The lines to be extracted run from the start of the listing through the line containing "- [ ] the CRIPS-DM"; copy them exactly and nothing else.

____ Data in this exercise

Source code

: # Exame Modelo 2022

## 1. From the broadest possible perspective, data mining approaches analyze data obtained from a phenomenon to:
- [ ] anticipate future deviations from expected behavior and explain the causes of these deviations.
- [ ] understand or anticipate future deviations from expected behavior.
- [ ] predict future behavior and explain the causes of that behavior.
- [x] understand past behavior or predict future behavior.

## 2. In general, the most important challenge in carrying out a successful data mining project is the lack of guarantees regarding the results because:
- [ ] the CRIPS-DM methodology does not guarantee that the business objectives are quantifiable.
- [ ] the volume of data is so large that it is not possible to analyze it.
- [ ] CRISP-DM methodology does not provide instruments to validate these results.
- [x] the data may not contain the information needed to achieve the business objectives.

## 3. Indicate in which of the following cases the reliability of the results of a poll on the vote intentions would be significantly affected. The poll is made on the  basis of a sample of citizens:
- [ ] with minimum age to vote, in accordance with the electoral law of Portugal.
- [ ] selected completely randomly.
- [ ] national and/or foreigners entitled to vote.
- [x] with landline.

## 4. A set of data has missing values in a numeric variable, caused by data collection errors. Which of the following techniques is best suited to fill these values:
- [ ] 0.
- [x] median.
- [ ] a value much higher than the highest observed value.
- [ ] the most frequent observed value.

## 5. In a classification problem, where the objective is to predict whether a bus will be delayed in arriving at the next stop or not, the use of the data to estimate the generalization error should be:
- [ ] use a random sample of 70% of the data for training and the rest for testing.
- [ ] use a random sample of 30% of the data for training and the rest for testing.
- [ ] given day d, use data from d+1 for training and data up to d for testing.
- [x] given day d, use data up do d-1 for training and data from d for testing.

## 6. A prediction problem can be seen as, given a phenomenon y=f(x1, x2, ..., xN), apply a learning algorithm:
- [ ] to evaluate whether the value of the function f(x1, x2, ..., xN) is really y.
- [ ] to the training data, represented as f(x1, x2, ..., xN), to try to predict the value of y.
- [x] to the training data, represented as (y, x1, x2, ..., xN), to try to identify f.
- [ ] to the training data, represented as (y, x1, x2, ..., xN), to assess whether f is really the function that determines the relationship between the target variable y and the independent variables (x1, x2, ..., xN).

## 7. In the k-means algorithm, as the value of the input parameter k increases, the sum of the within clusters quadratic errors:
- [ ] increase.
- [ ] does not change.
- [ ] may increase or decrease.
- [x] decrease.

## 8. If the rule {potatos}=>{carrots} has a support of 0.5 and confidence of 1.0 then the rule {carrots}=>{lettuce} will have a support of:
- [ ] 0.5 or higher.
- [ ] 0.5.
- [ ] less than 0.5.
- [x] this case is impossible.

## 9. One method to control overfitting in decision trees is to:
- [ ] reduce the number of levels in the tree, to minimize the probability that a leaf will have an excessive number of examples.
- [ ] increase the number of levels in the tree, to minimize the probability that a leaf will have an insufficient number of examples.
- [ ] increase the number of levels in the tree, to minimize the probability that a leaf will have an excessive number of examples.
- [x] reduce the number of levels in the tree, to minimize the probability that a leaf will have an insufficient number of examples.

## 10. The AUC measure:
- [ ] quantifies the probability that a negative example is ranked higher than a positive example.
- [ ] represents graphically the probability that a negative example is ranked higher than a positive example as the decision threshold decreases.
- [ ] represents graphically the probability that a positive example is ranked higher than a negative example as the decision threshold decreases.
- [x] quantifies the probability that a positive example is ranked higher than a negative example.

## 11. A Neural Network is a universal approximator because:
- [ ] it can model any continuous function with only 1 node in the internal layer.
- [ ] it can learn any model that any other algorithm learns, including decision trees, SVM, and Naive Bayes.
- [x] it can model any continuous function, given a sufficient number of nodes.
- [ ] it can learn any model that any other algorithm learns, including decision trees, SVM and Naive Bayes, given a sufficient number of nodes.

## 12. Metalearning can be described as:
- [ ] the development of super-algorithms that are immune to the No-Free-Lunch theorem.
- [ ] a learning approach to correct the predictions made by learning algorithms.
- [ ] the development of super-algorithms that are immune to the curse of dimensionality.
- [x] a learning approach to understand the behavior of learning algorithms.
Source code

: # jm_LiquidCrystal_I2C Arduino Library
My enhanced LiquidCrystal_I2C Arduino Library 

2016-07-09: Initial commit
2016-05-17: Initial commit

________

* [Solution for this task]
Source code

: # Exame Modelo 2022

## 1. From the broadest possible perspective, data mining approaches analyze data obtained from a phenomenon to:
- [ ] anticipate future deviations from expected behavior and explain the causes of these deviations.
- [ ] understand or anticipate future deviations from expected behavior.
- [ ] predict future behavior and explain the causes of that behavior.
- [x] understand past behavior or predict future behavior.

## 2. In general, the most important challenge in carrying out a successful data mining project is the lack of guarantees regarding the results because:
- [ ] the CRIPS-DM methodology does not guarantee that the business objectives are quantifiable.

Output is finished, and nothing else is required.